Menahem Max Schiffer (24 September 1911, Berlin 11 November 1997)[1][2]) was a German-born American mathematician who worked in complex analysis, partial differential equations, and mathematical physics.[3]

Biography

Menachem Max Schiffer studied physics from 1930 at the University of Bonn and then at the Humboldt University of Berlin with Max von Laue, Erwin Schrödinger, Walter Nernst, Erhard Schmidt, Issai Schur and Ludwig Bieberbach. In Berlin he worked closely with Issai Schur. In 1934, after being forced by the Nazis to leave the academic world, he immigrated to Mandatory Palestine.

On the basis of his prior mathematical publications, Schiffer received a master's degree from the Hebrew University of Jerusalem. In 1938, he received his doctorate under the supervision of Michael Fekete. [4] In his dissertation on Conformal representation and univalent functions[5] he introduced the "Schiffer variation", a method for handling geometric problems in complex analysis.

Schiffer married Fanya Rabinivics Schiffer in 1937.[3] His daughter Dinah S. Singer, is an experimental immunologist.[6]

Academic career

In September 1952, he began to teach at Stanford University,[7] along with George Pólya, Charles Loewner, Stefan Bergman, and Gábor Szegő.

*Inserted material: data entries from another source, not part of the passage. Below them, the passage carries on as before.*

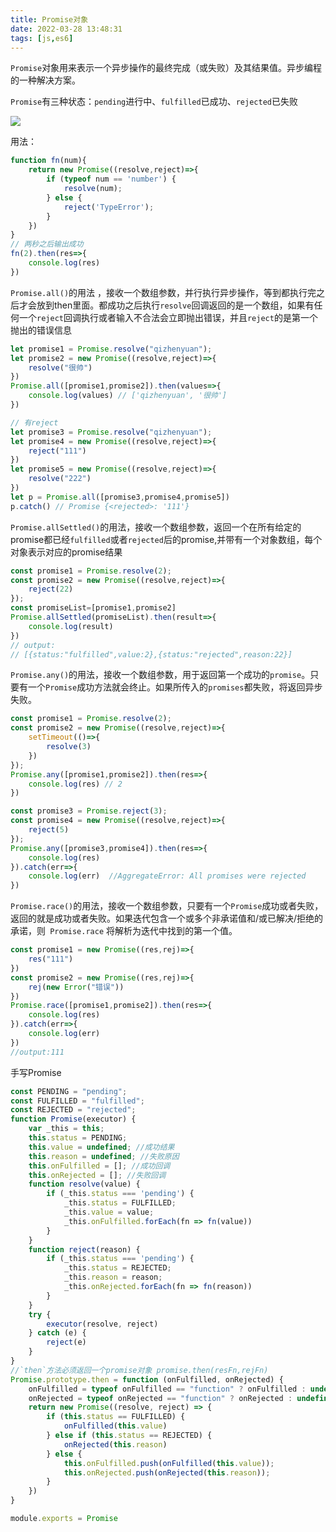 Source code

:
 ```yaml
---
title: Promise对象
date: 2022-03-28 13:48:31
tags: [js,es6]
---
```


`Promise`对象用来表示一个异步操作的最终完成（或失败）及其结果值。异步编程的一种解决方案。

`Promise`有三种状态：`pending`进行中、`fulfilled`已成功、`rejected`已失败

![](/images/promise.jpg)

用法：

```js
function fn(num){
    return new Promise((resolve,reject)=>{
    	if (typeof num == 'number') {
            resolve(num);
        } else {
            reject('TypeError');
        }
	})
}
// 两秒之后输出成功
fn(2).then(res=>{
    console.log(res)
})
```

`Promise.all()`的用法 ，接收一个数组参数，并行执行异步操作，等到都执行完之后才会放到then里面。都成功之后执行`resolve`回调返回的是一个数组，如果有任何一个`reject`回调执行或者输入不合法会立即抛出错误，并且`reject`的是第一个抛出的错误信息

```js
let promise1 = Promise.resolve("qizhenyuan");
let promise2 = new Promise((resolve,reject)=>{
    resolve("很帅")
})
Promise.all([promise1,promise2]).then(values=>{
    console.log(values) // ['qizhenyuan', '很帅']
})

// 有reject
let promise3 = Promise.resolve("qizhenyuan");
let promise4 = new Promise((resolve,reject)=>{
    reject("111")
})
let promise5 = new Promise((resolve,reject)=>{
    resolve("222")
})
let p = Promise.all([promise3,promise4,promise5])
p.catch() // Promise {<rejected>: '111'}
```

`Promise.allSettled()`的用法，接收一个数组参数，返回一个在所有给定的promise都已经`fulfilled`或者`rejected`后的promise,并带有一个对象数组，每个对象表示对应的promise结果

```js
const promise1 = Promise.resolve(2);
const promise2 = new Promise((resolve,reject)=>{
    reject(22)
});
const promiseList=[promise1,promise2]
Promise.allSettled(promiseList).then(result=>{
    console.log(result) 
})
// output:
// [{status:"fulfilled",value:2},{status:"rejected",reason:22}]
```

`Promise.any()`的用法，接收一个数组参数，用于返回第一个成功的`promise`。只要有一个`Promise`成功方法就会终止。如果所传入的`promises`都失败，将返回异步失败。

```js
const promise1 = Promise.resolve(2);
const promise2 = new Promise((resolve,reject)=>{
    setTimeout(()=>{
        resolve(3)
    })
});
Promise.any([promise1,promise2]).then(res=>{
    console.log(res) // 2
})

const promise3 = Promise.reject(3);
const promise4 = new Promise((resolve,reject)=>{
    reject(5)
});
Promise.any([promise3,promise4]).then(res=>{
    console.log(res) 
}).catch(err=>{
    console.log(err)  //AggregateError: All promises were rejected
})

```

`Promise.race()`的用法，接收一个数组参数，只要有一个`Promise`成功或者失败，返回的就是成功或者失败。如果迭代包含一个或多个非承诺值和/或已解决/拒绝的承诺，则` Promise.race` 将解析为迭代中找到的第一个值。

```js
const promise1 = new Promise((res,rej)=>{
    res("111")
})
const promise2 = new Promise((res,rej)=>{
    rej(new Error("错误"))
})
Promise.race([promise1,promise2]).then(res=>{
    console.log(res)
}).catch(err=>{
    console.log(err)
})
//output:111
```

手写Promise

```js
const PENDING = "pending";
const FULFILLED = "fulfilled";
const REJECTED = "rejected";
function Promise(executor) {
    var _this = this;
    this.status = PENDING;
    this.value = undefined; //成功结果
    this.reason = undefined; //失败原因
    this.onFulfilled = []; //成功回调
    this.onRejected = []; //失败回调
    function resolve(value) {
        if (_this.status === 'pending') {
            _this.status = FULFILLED;
            _this.value = value;
            _this.onFulfilled.forEach(fn => fn(value))
        }
    }
    function reject(reason) {
        if (_this.status === 'pending') {
            _this.status = REJECTED;
            _this.reason = reason;
            _this.onRejected.forEach(fn => fn(reason))
        }
    }
    try {
        executor(resolve, reject)
    } catch (e) {
        reject(e)
    }
}
//`then`方法必须返回一个promise对象 promise.then(resFn,rejFn)
Promise.prototype.then = function (onFulfilled, onRejected) {
    onFulfilled = typeof onFulfilled == "function" ? onFulfilled : undefined;
    onRejected = typeof onRejected == "function" ? onRejected : undefined;
    return new Promise((resolve, reject) => {
        if (this.status == FULFILLED) {
            onFulfilled(this.value)
        } else if (this.status == REJECTED) {
            onRejected(this.reason)
        } else {
            this.onFulfilled.push(onFulfilled(this.value));
            this.onRejected.push(onRejected(this.reason));
        }
    })
}

module.exports = Promise
```

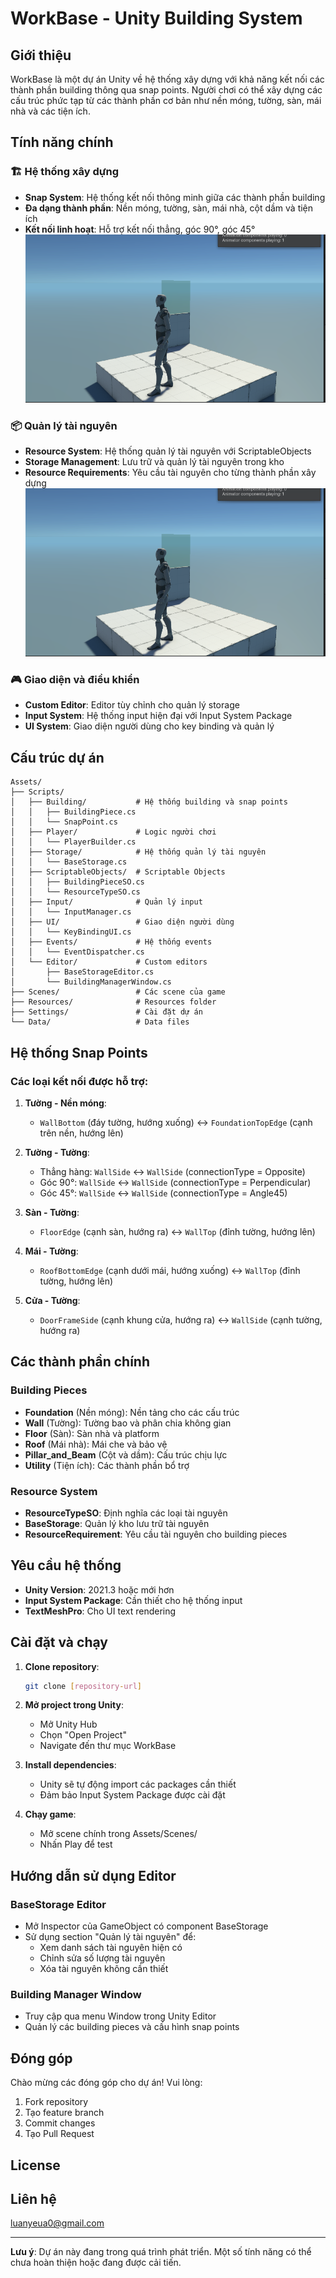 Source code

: # WorkBase - Unity Building System

## Giới thiệu

WorkBase là một dự án Unity về hệ thống xây dựng với khả năng kết nối các thành phần building thông qua snap points. Người chơi có thể xây dựng các cấu trúc phức tạp từ các thành phần cơ bản như nền móng, tường, sàn, mái nhà và các tiện ích.

## Tính năng chính

### 🏗️ Hệ thống xây dựng
- **Snap System**: Hệ thống kết nối thông minh giữa các thành phần building
- **Đa dạng thành phần**: Nền móng, tường, sàn, mái nhà, cột dầm và tiện ích
- **Kết nối linh hoạt**: Hỗ trợ kết nối thẳng, góc 90°, góc 45°
![alt text](image-1.png)

### 📦 Quản lý tài nguyên
- **Resource System**: Hệ thống quản lý tài nguyên với ScriptableObjects
- **Storage Management**: Lưu trữ và quản lý tài nguyên trong kho
- **Resource Requirements**: Yêu cầu tài nguyên cho từng thành phần xây dựng
![alt text](image-2.png)

### 🎮 Giao diện và điều khiển
- **Custom Editor**: Editor tùy chỉnh cho quản lý storage
- **Input System**: Hệ thống input hiện đại với Input System Package
- **UI System**: Giao diện người dùng cho key binding và quản lý

## Cấu trúc dự án

```
Assets/
├── Scripts/
│   ├── Building/           # Hệ thống building và snap points
│   │   ├── BuildingPiece.cs
│   │   └── SnapPoint.cs
│   ├── Player/             # Logic người chơi
│   │   └── PlayerBuilder.cs
│   ├── Storage/            # Hệ thống quản lý tài nguyên
│   │   └── BaseStorage.cs
│   ├── ScriptableObjects/  # Scriptable Objects
│   │   ├── BuildingPieceSO.cs
│   │   └── ResourceTypeSO.cs
│   ├── Input/              # Quản lý input
│   │   └── InputManager.cs
│   ├── UI/                 # Giao diện người dùng
│   │   └── KeyBindingUI.cs
│   ├── Events/             # Hệ thống events
│   │   └── EventDispatcher.cs
│   └── Editor/             # Custom editors
│       ├── BaseStorageEditor.cs
│       └── BuildingManagerWindow.cs
├── Scenes/                 # Các scene của game
├── Resources/              # Resources folder
├── Settings/               # Cài đặt dự án
└── Data/                   # Data files
```

## Hệ thống Snap Points

### Các loại kết nối được hỗ trợ:

1. **Tường - Nền móng**:
   - `WallBottom` (đáy tường, hướng xuống) ↔ `FoundationTopEdge` (cạnh trên nền, hướng lên)

2. **Tường - Tường**:
   - Thẳng hàng: `WallSide` ↔ `WallSide` (connectionType = Opposite)
   - Góc 90°: `WallSide` ↔ `WallSide` (connectionType = Perpendicular)
   - Góc 45°: `WallSide` ↔ `WallSide` (connectionType = Angle45)

3. **Sàn - Tường**:
   - `FloorEdge` (cạnh sàn, hướng ra) ↔ `WallTop` (đỉnh tường, hướng lên)

4. **Mái - Tường**:
   - `RoofBottomEdge` (cạnh dưới mái, hướng xuống) ↔ `WallTop` (đỉnh tường, hướng lên)

5. **Cửa - Tường**:
   - `DoorFrameSide` (cạnh khung cửa, hướng ra) ↔ `WallSide` (cạnh tường, hướng ra)

## Các thành phần chính

### Building Pieces
- **Foundation** (Nền móng): Nền tảng cho các cấu trúc
- **Wall** (Tường): Tường bao và phân chia không gian
- **Floor** (Sàn): Sàn nhà và platform
- **Roof** (Mái nhà): Mái che và bảo vệ
- **Pillar_and_Beam** (Cột và dầm): Cấu trúc chịu lực
- **Utility** (Tiện ích): Các thành phần bổ trợ

### Resource System
- **ResourceTypeSO**: Định nghĩa các loại tài nguyên
- **BaseStorage**: Quản lý kho lưu trữ tài nguyên
- **ResourceRequirement**: Yêu cầu tài nguyên cho building pieces

## Yêu cầu hệ thống

- **Unity Version**: 2021.3 hoặc mới hơn
- **Input System Package**: Cần thiết cho hệ thống input
- **TextMeshPro**: Cho UI text rendering

## Cài đặt và chạy

1. **Clone repository**:
   ```bash
   git clone [repository-url]
   ```

2. **Mở project trong Unity**:
   - Mở Unity Hub
   - Chọn "Open Project"
   - Navigate đến thư mục WorkBase

3. **Install dependencies**:
   - Unity sẽ tự động import các packages cần thiết
   - Đảm bảo Input System Package được cài đặt

4. **Chạy game**:
   - Mở scene chính trong Assets/Scenes/
   - Nhấn Play để test

## Hướng dẫn sử dụng Editor

### BaseStorage Editor
- Mở Inspector của GameObject có component BaseStorage
- Sử dụng section "Quản lý tài nguyên" để:
  - Xem danh sách tài nguyên hiện có
  - Chỉnh sửa số lượng tài nguyên
  - Xóa tài nguyên không cần thiết

### Building Manager Window
- Truy cập qua menu Window trong Unity Editor
- Quản lý các building pieces và cấu hình snap points

## Đóng góp

Chào mừng các đóng góp cho dự án! Vui lòng:
1. Fork repository
2. Tạo feature branch
3. Commit changes
4. Tạo Pull Request

## License



## Liên hệ

luanyeua0@gmail.com

---

**Lưu ý**: Dự án này đang trong quá trình phát triển. Một số tính năng có thể chưa hoàn thiện hoặc đang được cải tiến.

With Paul Garabedian, Schiffer worked on the Bieberbach conjecture with a proof in 1955 of the special case n=4. He was a speaker at the International Congress of Mathematicians (ICM) in 1950 at Cambridge, Massachusetts,[8][9] and was a plenary speaker at the ICM in 1958 at Edinburgh with plenary address Extremum Problems and Variational Methods in Conformal Mapping.[10] In 1970 he was elected to the United States National Academy of Sciences. He retired from Stanford University as professor emeritus in 1977.

In 1981, Schiffer became a founding member of the World Cultural Council.[11]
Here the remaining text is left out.